What needs to be done: Count every line below that holds "title". Number only.

Saved data entries:
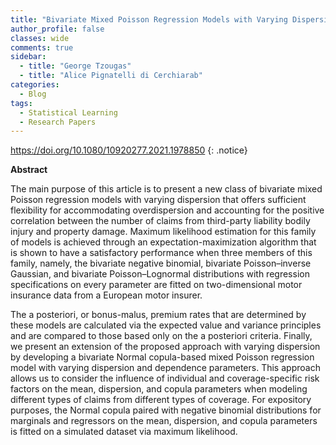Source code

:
 ```yaml
---
title: "Bivariate Mixed Poisson Regression Models with Varying Dispersion"
author_profile: false 
classes: wide
comments: true
sidebar:
  - title: "George Tzougas"
  - title: "Alice Pignatelli di Cerchiarab"
categories:
  - Blog
tags:
  - Statistical Learning
  - Research Papers
---
```


https://doi.org/10.1080/10920277.2021.1978850
{: .notice}

<b> Abstract </b>

The main purpose of this article is to present a new class of bivariate mixed Poisson regression models with varying dispersion that offers sufficient flexibility for accommodating overdispersion and accounting for the positive correlation between the number of claims from third-party liability bodily injury and property damage. Maximum likelihood estimation for this family of models is achieved through an expectation-maximization algorithm that is shown to have a satisfactory performance when three members of this family, namely, the bivariate negative binomial, bivariate Poisson–inverse Gaussian, and bivariate Poisson–Lognormal distributions with regression specifications on every parameter are fitted on two-dimensional motor insurance data from a European motor insurer. 

The a posteriori, or bonus-malus, premium rates that are determined by these models are calculated via the expected value and variance principles and are compared to those based only on the a posteriori criteria. Finally, we present an extension of the proposed approach with varying dispersion by developing a bivariate Normal copula-based mixed Poisson regression model with varying dispersion and dependence parameters. This approach allows us to consider the influence of individual and coverage-specific risk factors on the mean, dispersion, and copula parameters when modeling different types of claims from different types of coverage. For expository purposes, the Normal copula paired with negative binomial distributions for marginals and regressors on the mean, dispersion, and copula parameters is fitted on a simulated dataset via maximum likelihood.
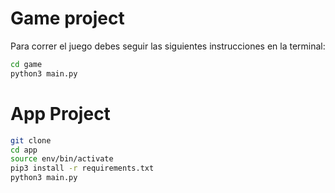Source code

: # Game project

Para correr el juego debes seguir las siguientes instrucciones en la terminal:

```sh
cd game
python3 main.py 
```

# App Project

```sh
git clone
cd app
source env/bin/activate
pip3 install -r requirements.txt
python3 main.py
```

Solution: 3